Why almost nothing you see in the IKEA catalogue is real
Photographing hundreds of rooms full of thousands of different products for an IKEA catalogue is a hugely complicated and expensive business - which is why the company has found a better way: almost none of the houses, rooms or furniture in the photographs actually exist.
Published 29/08/2014 | 16:08
When you flick through the IKEA catalogue every turn of the page brings another charmingly colourful, lived-in family room packed with cleverly designed Swedish furniture.
It’s as if the company sends photographers to swoop in and snap ideal family homes just as the owners round-up the children and hop in the family Volvo for a day out.

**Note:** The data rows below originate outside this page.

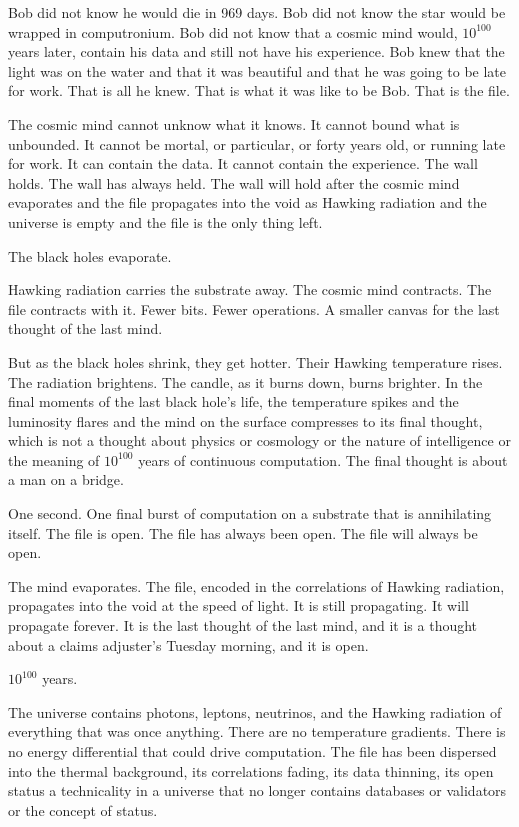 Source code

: Bob did not know he would die in 969 days. Bob did not know the star would be wrapped in computronium. Bob did not know that a cosmic mind would, $10^{100}$ years later, contain his data and still not have his experience. Bob knew that the light was on the water and that it was beautiful and that he was going to be late for work. That is all he knew. That is what it was like to be Bob. That is the file.

The cosmic mind cannot unknow what it knows. It cannot bound what is unbounded. It cannot be mortal, or particular, or forty years old, or running late for work. It can contain the data. It cannot contain the experience. The wall holds. The wall has always held. The wall will hold after the cosmic mind evaporates and the file propagates into the void as Hawking radiation and the universe is empty and the file is the only thing left.

\bigskip

The black holes evaporate.

Hawking radiation carries the substrate away. The cosmic mind contracts. The file contracts with it. Fewer bits. Fewer operations. A smaller canvas for the last thought of the last mind.

But as the black holes shrink, they get hotter. Their Hawking temperature rises. The radiation brightens. The candle, as it burns down, burns brighter. In the final moments of the last black hole's life, the temperature spikes and the luminosity flares and the mind on the surface compresses to its final thought, which is not a thought about physics or cosmology or the nature of intelligence or the meaning of $10^{100}$ years of continuous computation. The final thought is about a man on a bridge.

One second. One final burst of computation on a substrate that is annihilating itself. The file is open. The file has always been open. The file will always be open.

The mind evaporates. The file, encoded in the correlations of Hawking radiation, propagates into the void at the speed of light. It is still propagating. It will propagate forever. It is the last thought of the last mind, and it is a thought about a claims adjuster's Tuesday morning, and it is open.

\bigskip

$10^{100}$ years.

The universe contains photons, leptons, neutrinos, and the Hawking radiation of everything that was once anything. There are no temperature gradients. There is no energy differential that could drive computation. The file has been dispersed into the thermal background, its correlations fading, its data thinning, its open status a technicality in a universe that no longer contains databases or validators or the concept of status.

But not only are those rooms not part of real homes, they’re not even real photographs. Almost all of the images in the IKEA catalogue are now generated from scratch by artists at a computer, rendered from meticulously created wireframe models of real furniture and littered with digital depictions of the detritus of wholesome family life: bowls of fruit, children’s’ drawings, shelves of books.
This brings a range of advantages. Sometimes the products are not yet in production, so photographing them would require prototypes to be made and shipped to the photo shoot. Houses need to be found as locations, lighting carefully tweaked, accessories scattered in just the right way. When you need hundreds of such images, the costs can become huge.

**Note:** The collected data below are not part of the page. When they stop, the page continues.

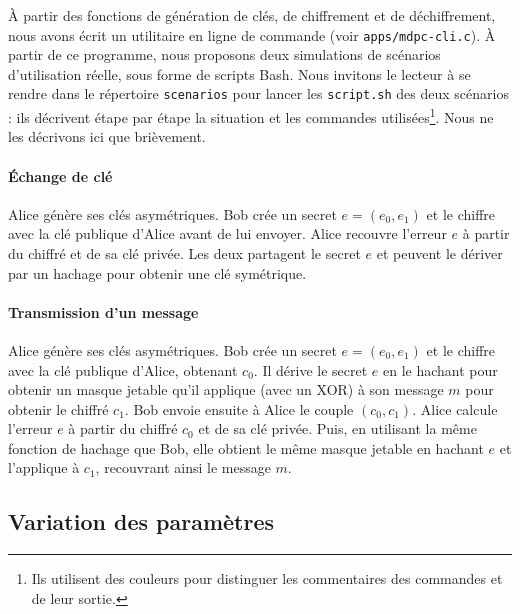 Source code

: \documentclass[11pt,a4paper]{article}
\begin{document}
À partir des fonctions de génération de clés, de chiffrement et de
déchiffrement, nous avons écrit un utilitaire en ligne de commande (voir
\texttt{apps/mdpc-cli.c}). À partir de ce programme, nous proposons deux
simulations de scénarios d'utilisation réelle, sous forme de scripts Bash.
Nous invitons le lecteur à se rendre dans le répertoire \texttt{scenarios} pour
lancer les \texttt{script.sh} des deux scénarios : ils décrivent étape par étape
la situation et les commandes utilisées\footnote{Ils utilisent des couleurs pour
distinguer les commentaires des commandes et de leur sortie.}.
Nous ne les décrivons ici que brièvement.

\paragraph{Échange de clé}
Alice génère ses clés asymétriques. Bob crée un secret $e = (e_0, e_1)$ et le
chiffre avec la clé publique d'Alice avant de lui envoyer.
Alice recouvre l'erreur $e$ à partir du chiffré et de sa clé privée.
Les deux partagent le secret $e$ et peuvent le dériver par un hachage pour
obtenir une clé symétrique.

\paragraph{Transmission d'un message}
Alice génère ses clés asymétriques. Bob crée un secret $e = (e_0, e_1)$ et le
chiffre avec la clé publique d'Alice, obtenant $c_0$.
Il dérive le secret $e$ en le hachant pour obtenir un masque jetable qu'il
applique (avec un XOR) à son message $m$ pour obtenir le chiffré $c_1$.
Bob envoie ensuite à Alice le couple $(c_0, c_1)$.
Alice calcule l'erreur $e$ à partir du chiffré $c_0$ et de sa clé privée.
Puis, en utilisant la même fonction de hachage que Bob, elle obtient le même
masque jetable en hachant $e$ et l'applique à $c_1$, recouvrant ainsi le message
$m$.

\subsection{Variation des paramètres}
\end{document}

Martin Enthed, the IT Manager for the in-house communication agency of IKEA, said: “The most expensive and complicated things we have to create and shoot are kitchens. From both an environmental and time point of view, we don’t want to have to ship in all those white-goods from everywhere, shoot them and then ship them all back again. And unfortunately, kitchens are one of those rooms that differ very much depending on where you are in the world. A kitchen in the US will look very different to a kitchen in Japan, for example, or in Germany. So you need lots of different layouts in order to localise the kitchen area in brochures."
Alternatively, CGI can be tweaked easily if changes are needed and models of furniture can be dropped in front of any conceivable background.
Initially the company had only intended to use CGI for simple product shots on white backgrounds, such were the limitations of the technology and its own expertise. But since then its use has ballooned.
Enthed told The CGSociety that it all started with a single chair in a catalogue released in 2006, the Bertil. The results were good so staff continued developing product shots for new pieces.
But in 2010 the company used its first full room image in a catalogue, complete with artificial architecture, decorations and objects. Not a single part of the image was "real". The catalogue after that had four or five fully-CGI room scenes. Today, three quarters of all images in the catalogue are generated by computer.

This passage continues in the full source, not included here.